Tuesday, July 23, 2013

Nokia, the best hardware you will never buy

Everyone seems quick to jump on the blame-anyone-but-Nokia-for-their-problems train, but I think the burden of Nokia's problems fall squarely on their shoulders.

Forbes reports:
I’ve been carrying a yellow Lumia 920 for about 8 months now and it is easy to spot in my purse. The battery life is spectacular compared to the phone it replaced.  The screen is easy to see and read.  Turn it 90 degrees and you can even read it with polarizing sunglasses when outside. Yellow was the theme of the day right down to yellow converse sneakers. Great excitement greeted the demonstration and the jaded journalists there applauded at different features. It was clear the phone was impressive and a hit.
And later in the article, they report:
It is hard to believe that Stephen Elop has now been at NOK for almost three years. He was correct in his initial assessment that the company was standing on the oft quoted ” burning platform” and needed to take drastic action.  He jettisoned almost all the company had left including its Symbian platform that was incapable of moving Nokia into the evolving future .  His options were really to become 1. another “me,too” Android offering or 2. to attempt to build an entirely new ecosystem around the Windows platform.

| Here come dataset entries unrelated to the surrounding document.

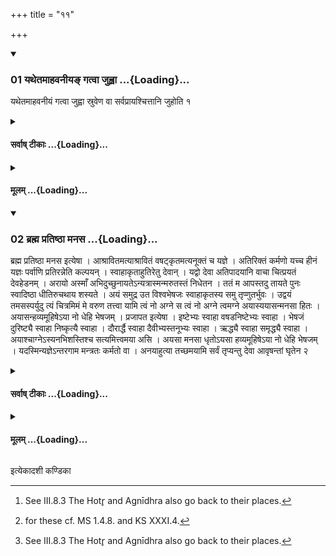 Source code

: +++
title = "११"

+++

<div class="js_include" includetitle="true" newlevelforh1="3" unfilled url="/vedAH_yajuH/taittirIyam/sUtram/ApastambaH/shrautam/vishvAsa-prastutiH/03/11/01_yathetamAhavanIya~N_gatvA_juhvA.md">
<details open><summary><h3>01 यथेतमाहवनीयङ् गत्वा जुह्वा ...{Loading}...</h3></summary>

यथेतमाहवनीयं गत्वा जुह्वा स्रुवेण वा सर्वप्रायश्चित्तानि जुहोति १
</details>
</div>
<div class="js_include collapsed" newlevelforh1="4" title="सर्वाष् टीकाः" unfilled url="/vedAH_yajuH/taittirIyam/sUtram/ApastambaH/shrautam/sarvASh_TIkAH/03/11/01_yathetamAhavanIya~N_gatvA_juhvA.md">
<details><summary><h4>सर्वाष् टीकाः ...{Loading}...</h4></summary>
<details><summary>थिते</summary>

1. Having gone towards the Āhavanīya in the same manner as that of coming[^1], (the Adhvaryu) offers the All-expiation libations[^2] by means of the Juhū or the spoon.  

[^1]: See III.8.3 The Hotr̥ and Agnīdhra also go back to their places.  

[^2]: for these cf. MS 1.4.8. and KS XXXI.4.
</details>
</details>
</div>
<div class="js_include collapsed" newlevelforh1="4" title="मूलम्" unfilled url="/vedAH_yajuH/taittirIyam/sUtram/ApastambaH/shrautam/mUlam/03/11/01_yathetamAhavanIya~N_gatvA_juhvA.md">
<details><summary><h4>मूलम् ...{Loading}...</h4></summary>

यथेतमाहवनीयं गत्वा जुह्वा स्रुवेण वा सर्वप्रायश्चित्तानि जुहोति १
</details>
</div>
<div class="js_include" includetitle="true" newlevelforh1="3" unfilled url="/vedAH_yajuH/taittirIyam/sUtram/ApastambaH/shrautam/vishvAsa-prastutiH/03/11/02_brahma_pratiShThA_manasa.md">
<details open><summary><h3>02 ब्रह्म प्रतिष्ठा मनस ...{Loading}...</h3></summary>

ब्रह्म प्रतिष्ठा मनस इत्येषा । आश्रावितमत्याश्रावितं वषट्कृतमत्यनूक्तं च यज्ञे । अतिरिक्तं कर्मणो यच्च हीनं यज्ञः पर्वाणि प्रतिरन्नेति कल्पयन् । स्वाहाकृताहुतिरेतु देवान् । यद्वो देवा अतिपादयानि वाचा चित्प्रयतं देवहेडनम् । अरायो अस्माँ अभिदुच्छुनायतेऽन्यत्रास्मन्मरुतस्तं निधेतन । ततं म आपस्तदु तायते पुनः स्वादिष्ठा धीतिरुचथाय शस्यते । अयं समुद्र उत विश्वभेषजः स्वाहाकृतस्य समु तृप्णुतर्भुवः । उद्वयं तमसस्पर्युदु त्यं चित्रमिमं मे वरुण तत्त्वा यामि त्वं नो अग्ने स त्वं नो अग्ने त्वमग्ने अयास्ययासन्मनसा हितः । अयासन्हव्यमूहिषेऽया नो धेहि भेषजम् । प्रजापत इत्येषा । इष्टेभ्यः स्वाहा वषडनिष्टेभ्यः स्वाहा । भेषजं दुरिष्ट्यै स्वाहा निष्कृत्यै स्वाहा । दौरार्द्धै स्वाहा दैवीभ्यस्तनूभ्यः स्वाहा । ऋद्ध्यै स्वाहा समृद्ध्यै स्वाहा । अयाश्चाग्नेऽस्यनभिशस्तिश्च सत्यमित्त्वमया असि । अयसा मनसा धृतोऽयसा हव्यमूहिषेऽया नो धेहि भेषजम् । यदस्मिन्यज्ञेऽन्तरगाम मन्त्रतः कर्मतो वा । अनयाहुत्या तच्छमयामि सर्वं तृप्यन्तु देवा आवृषन्तां घृतेन २
</details>
</div>
<div class="js_include collapsed" newlevelforh1="4" title="सर्वाष् टीकाः" unfilled url="/vedAH_yajuH/taittirIyam/sUtram/ApastambaH/shrautam/sarvASh_TIkAH/03/11/02_brahma_pratiShThA_manasa.md">
<details><summary><h4>सर्वाष् टीकाः ...{Loading}...</h4></summary>
<details><summary>थिते</summary>

2. The formulae to be used at this time are as follows: brahma pratiṣṭhā.....,[^1]  

[^1]: In all there are 23 verses, except the 22nd for the other verses see TB III.7.11.1-4.
</details>
</details>
</div>
<div class="js_include collapsed" newlevelforh1="4" title="मूलम्" unfilled url="/vedAH_yajuH/taittirIyam/sUtram/ApastambaH/shrautam/mUlam/03/11/02_brahma_pratiShThA_manasa.md">
<details><summary><h4>मूलम् ...{Loading}...</h4></summary>

ब्रह्म प्रतिष्ठा मनस इत्येषा । आश्रावितमत्याश्रावितं वषट्कृतमत्यनूक्तं च यज्ञे । अतिरिक्तं कर्मणो यच्च हीनं यज्ञः पर्वाणि प्रतिरन्नेति कल्पयन् । स्वाहाकृताहुतिरेतु देवान् । यद्वो देवा अतिपादयानि वाचा चित्प्रयतं देवहेडनम् । अरायो अस्माँ अभिदुच्छुनायतेऽन्यत्रास्मन्मरुतस्तं निधेतन । ततं म आपस्तदु तायते पुनः स्वादिष्ठा धीतिरुचथाय शस्यते । अयं समुद्र उत विश्वभेषजः स्वाहाकृतस्य समु तृप्णुतर्भुवः । उद्वयं तमसस्पर्युदु त्यं चित्रमिमं मे वरुण तत्त्वा यामि त्वं नो अग्ने स त्वं नो अग्ने त्वमग्ने अयास्ययासन्मनसा हितः । अयासन्हव्यमूहिषेऽया नो धेहि भेषजम् । प्रजापत इत्येषा । इष्टेभ्यः स्वाहा वषडनिष्टेभ्यः स्वाहा । भेषजं दुरिष्ट्यै स्वाहा निष्कृत्यै स्वाहा । दौरार्द्धै स्वाहा दैवीभ्यस्तनूभ्यः स्वाहा । ऋद्ध्यै स्वाहा समृद्ध्यै स्वाहा । अयाश्चाग्नेऽस्यनभिशस्तिश्च सत्यमित्त्वमया असि । अयसा मनसा धृतोऽयसा हव्यमूहिषेऽया नो धेहि भेषजम् । यदस्मिन्यज्ञेऽन्तरगाम मन्त्रतः कर्मतो वा । अनयाहुत्या तच्छमयामि सर्वं तृप्यन्तु देवा आवृषन्तां घृतेन २
</details>
</div>

  
इत्येकादशी कण्डिका 
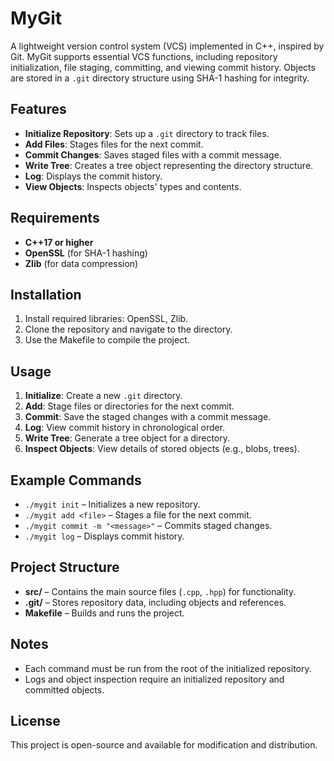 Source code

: # MyGit

A lightweight version control system (VCS) implemented in C++, inspired by Git. MyGit supports essential VCS functions, including repository initialization, file staging, committing, and viewing commit history. Objects are stored in a `.git` directory structure using SHA-1 hashing for integrity.

## Features

- **Initialize Repository**: Sets up a `.git` directory to track files.
- **Add Files**: Stages files for the next commit.
- **Commit Changes**: Saves staged files with a commit message.
- **Write Tree**: Creates a tree object representing the directory structure.
- **Log**: Displays the commit history.
- **View Objects**: Inspects objects' types and contents.

## Requirements

- **C++17 or higher**
- **OpenSSL** (for SHA-1 hashing)
- **Zlib** (for data compression)

## Installation

1. Install required libraries: OpenSSL, Zlib.
2. Clone the repository and navigate to the directory.
3. Use the Makefile to compile the project.

## Usage

1. **Initialize**: Create a new `.git` directory.
2. **Add**: Stage files or directories for the next commit.
3. **Commit**: Save the staged changes with a commit message.
4. **Log**: View commit history in chronological order.
5. **Write Tree**: Generate a tree object for a directory.
6. **Inspect Objects**: View details of stored objects (e.g., blobs, trees).

## Example Commands

- `./mygit init` – Initializes a new repository.
- `./mygit add <file>` – Stages a file for the next commit.
- `./mygit commit -m "<message>"` – Commits staged changes.
- `./mygit log` – Displays commit history.

## Project Structure

- **src/** – Contains the main source files (`.cpp`, `.hpp`) for functionality.
- **.git/** – Stores repository data, including objects and references.
- **Makefile** – Builds and runs the project.

## Notes

- Each command must be run from the root of the initialized repository.
- Logs and object inspection require an initialized repository and committed objects.

## License

This project is open-source and available for modification and distribution.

Elop chose the later, tougher path but the only one which offered any chance of winning long term with something unique. Now that Samsung is so dominating the Android universe, by now any attempt at another Android phone would have left no hope for Nokia at all.
Which one is it? Is the phone hardware so great that it puts the phone in a class by itself, or is the software that needs to be different in order for them to build their own class?

I admit that I am bias. I was a faithful user of Nokia products up until they could no longer provide the features I needed on their phones.

Where I live we still suffer from spotty coverage due to the enormous distance between towns. Short of putting in cellular towers that support only one or two subscribers, you are going to find dead spots. When this happens, you want a handset that will be made to the most exacting quality so that it can get a signal when no other handset will. Those handsets were always Nokia.

I used Nokia handsets long after they had gone out of style simply because they were incredibly rugged and able to make calls where every other phone failed. I eventually had to give them up for a modern phone.

When Nokia had to choose between Android and Windows Mobile, I was really hoping they would choose Android. I knew that Nokia had the very best hardware, but I also wanted the very best software to go along with it. The software that I wanted was Android. They were the only ones that had a chance of getting the apps to compete with Apple.

Things haven't changed since then. You either use an Apple or an Android phone. There is no one else that has the apps, consumer backing, developer backing to make a splash in today's market.

When Nokia was making its decision, it had a place in the market. It was, and arguably still is, the best hardware manufacturer on the market today. If they hadn't hobbled themselves with software that no one is willing to use, it might be them as the leading Android manufacturer instead of Samsung. As it is, they manufacture the best hardware that no one will buy.